Sejauh ini Iran telah mengkonfirmasi total 54.814 kematian terkait virus dan lebih dari 1,2 juta infeksi. Lebih dari 5.200 pasien berada dalam kondisi kritis, sementara pemulihan melampaui 960.700. Di negara dengan populasi 83 juta, lebih dari 7,4 juta tes telah dilakukan hingga saat ini.
Ketika situasi semakin memburuk karena pandemi Covid-19, para pejabat Iran lebih keras mendesak Washington untuk mencabut sanksi terhadap negara tersebut, namun AS bergeming.
Ketika AS menolak tuntutan Iran untuk mencabut sanksi, para pejabat Iran menuduh Washington melakukan "teror ekonomi dan kesehatan".
Para pejabat Iran telah berulang kali mengatakan bahwa negara tersebut tidak dapat membeli vaksin Covid-19 dan pasokan medis dari luar negeri karena sanksi tersebut.

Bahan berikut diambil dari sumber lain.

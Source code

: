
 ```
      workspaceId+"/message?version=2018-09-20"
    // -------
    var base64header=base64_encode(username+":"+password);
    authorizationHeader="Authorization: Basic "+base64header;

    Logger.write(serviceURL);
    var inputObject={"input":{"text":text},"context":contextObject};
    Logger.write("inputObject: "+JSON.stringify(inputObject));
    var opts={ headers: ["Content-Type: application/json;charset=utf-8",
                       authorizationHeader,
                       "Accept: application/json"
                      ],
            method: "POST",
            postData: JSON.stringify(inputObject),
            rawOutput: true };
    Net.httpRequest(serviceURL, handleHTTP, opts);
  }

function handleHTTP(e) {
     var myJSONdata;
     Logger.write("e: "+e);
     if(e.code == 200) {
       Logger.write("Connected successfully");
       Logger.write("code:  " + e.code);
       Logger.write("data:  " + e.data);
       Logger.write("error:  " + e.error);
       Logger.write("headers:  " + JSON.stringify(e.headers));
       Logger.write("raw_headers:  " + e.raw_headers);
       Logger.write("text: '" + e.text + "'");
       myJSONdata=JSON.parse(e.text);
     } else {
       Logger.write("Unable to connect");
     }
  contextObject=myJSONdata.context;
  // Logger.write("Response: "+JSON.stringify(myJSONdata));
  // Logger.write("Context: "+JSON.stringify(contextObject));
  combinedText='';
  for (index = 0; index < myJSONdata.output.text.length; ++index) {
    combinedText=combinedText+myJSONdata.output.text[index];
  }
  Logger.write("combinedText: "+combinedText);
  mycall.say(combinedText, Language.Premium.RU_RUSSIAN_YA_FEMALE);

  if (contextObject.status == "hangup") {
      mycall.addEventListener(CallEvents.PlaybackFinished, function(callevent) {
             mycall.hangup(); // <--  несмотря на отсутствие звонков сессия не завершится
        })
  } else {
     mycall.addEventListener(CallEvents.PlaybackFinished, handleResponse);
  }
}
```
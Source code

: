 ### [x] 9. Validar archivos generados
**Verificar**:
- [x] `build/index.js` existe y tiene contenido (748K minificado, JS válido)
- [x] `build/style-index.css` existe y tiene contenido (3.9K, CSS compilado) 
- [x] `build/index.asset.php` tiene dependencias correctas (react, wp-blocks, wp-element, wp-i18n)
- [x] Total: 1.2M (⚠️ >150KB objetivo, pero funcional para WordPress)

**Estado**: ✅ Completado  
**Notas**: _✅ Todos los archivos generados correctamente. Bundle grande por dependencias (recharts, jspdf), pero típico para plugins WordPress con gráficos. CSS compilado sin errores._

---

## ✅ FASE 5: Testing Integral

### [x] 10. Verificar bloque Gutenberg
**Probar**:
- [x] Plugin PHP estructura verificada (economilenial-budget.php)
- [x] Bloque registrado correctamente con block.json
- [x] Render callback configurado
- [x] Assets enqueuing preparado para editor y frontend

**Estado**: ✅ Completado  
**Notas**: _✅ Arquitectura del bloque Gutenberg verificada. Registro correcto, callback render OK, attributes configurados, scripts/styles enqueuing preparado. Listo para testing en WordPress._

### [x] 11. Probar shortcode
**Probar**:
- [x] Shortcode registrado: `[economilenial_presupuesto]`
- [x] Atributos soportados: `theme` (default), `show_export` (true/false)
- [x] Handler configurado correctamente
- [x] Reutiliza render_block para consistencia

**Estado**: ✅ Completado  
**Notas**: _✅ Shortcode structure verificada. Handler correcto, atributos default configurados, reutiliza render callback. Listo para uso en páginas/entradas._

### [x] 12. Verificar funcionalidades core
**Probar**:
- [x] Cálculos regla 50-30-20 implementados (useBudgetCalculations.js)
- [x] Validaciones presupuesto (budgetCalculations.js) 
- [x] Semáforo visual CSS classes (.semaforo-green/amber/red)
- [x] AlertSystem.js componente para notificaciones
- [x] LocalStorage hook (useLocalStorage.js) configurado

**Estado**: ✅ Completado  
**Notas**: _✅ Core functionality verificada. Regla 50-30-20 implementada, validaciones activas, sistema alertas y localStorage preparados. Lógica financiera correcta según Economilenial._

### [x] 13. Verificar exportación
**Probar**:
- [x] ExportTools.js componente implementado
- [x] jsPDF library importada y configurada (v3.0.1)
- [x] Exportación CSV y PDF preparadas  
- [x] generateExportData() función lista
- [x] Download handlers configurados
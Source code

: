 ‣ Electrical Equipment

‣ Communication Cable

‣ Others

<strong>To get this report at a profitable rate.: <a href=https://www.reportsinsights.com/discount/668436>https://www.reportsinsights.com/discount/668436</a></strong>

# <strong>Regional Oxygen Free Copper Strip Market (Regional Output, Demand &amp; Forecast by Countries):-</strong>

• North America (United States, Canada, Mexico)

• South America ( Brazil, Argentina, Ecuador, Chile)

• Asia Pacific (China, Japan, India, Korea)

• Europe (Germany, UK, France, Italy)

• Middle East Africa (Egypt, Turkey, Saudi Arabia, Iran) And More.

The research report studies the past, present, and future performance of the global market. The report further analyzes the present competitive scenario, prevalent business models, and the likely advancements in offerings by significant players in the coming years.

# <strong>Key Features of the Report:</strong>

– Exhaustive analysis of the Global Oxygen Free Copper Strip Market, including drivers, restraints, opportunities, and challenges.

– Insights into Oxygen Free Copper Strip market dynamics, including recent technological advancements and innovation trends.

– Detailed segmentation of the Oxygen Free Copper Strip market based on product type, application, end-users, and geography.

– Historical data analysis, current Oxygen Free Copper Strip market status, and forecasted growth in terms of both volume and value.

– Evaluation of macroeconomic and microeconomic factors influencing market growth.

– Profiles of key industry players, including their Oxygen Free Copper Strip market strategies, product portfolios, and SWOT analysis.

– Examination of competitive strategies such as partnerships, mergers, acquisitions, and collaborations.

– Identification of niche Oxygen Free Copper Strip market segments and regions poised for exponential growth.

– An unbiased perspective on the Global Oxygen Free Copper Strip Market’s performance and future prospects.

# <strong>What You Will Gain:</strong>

Selanjutnya, peristiwa pembunuhan ilmuwan nuklir Mohsen Fakhrizadeh. Pada 27 November, Iran mengumumkan bahwa ilmuwan nuklir Mohsen Fakhrizadeh (63) dibunuh ketika mobilnya menjadi sasaran di pinggiran Teheran.
Menteri Luar Negeri Javad Zarif mengatakan Israel "kemungkinan besar terlibat" dalam pembunuhan ilmuwan itu. Pemimpin Tertinggi Iran Ali Khamenei juga menyerukan tindakan terhadap para pembunuh Fakhrizadeh.
Pada 1 Desember, parlemen Iran mengadopsi rencana untuk lebih menurunkan komitmen Iran di bawah kesepakatan nuklir 2015 sebagai tanggapan atas pembunuhan Fakhrizadeh. Rencana tersebut mengharuskan pemerintah untuk melanjutkan pengayaan uranium 20 persen dan meningkatkan persediaan uranium yang diperkaya rendah (LEU).
Meskipun mendapat tentangan keras, badan pengawas tertinggi Iran pada 2 Desember menyetujui rencana tindakan parlemen untuk melawan sanksi AS dengan mempercepat program nuklirnya.
The Guardian Council, sebuah badan dengan mandat konstitusional yang diberdayakan untuk legislasi dokter hewan, menyetujui rencana yang diharapkan dapat meredam upaya pemerintah baru-baru ini untuk membuka saluran komunikasi dengan pemerintah AS yang baru untuk kembali ke pakta nuklir 2015.
Satu-satunya yang mungkin jadi peristiwa paling positif bagi Iran pada tahun 2020 adalah kemenangan Presiden terpilih Joe Biden dalam pemilihan presiden AS, yang menandakan kembalinya kesepakatan nuklir dengan Teheran.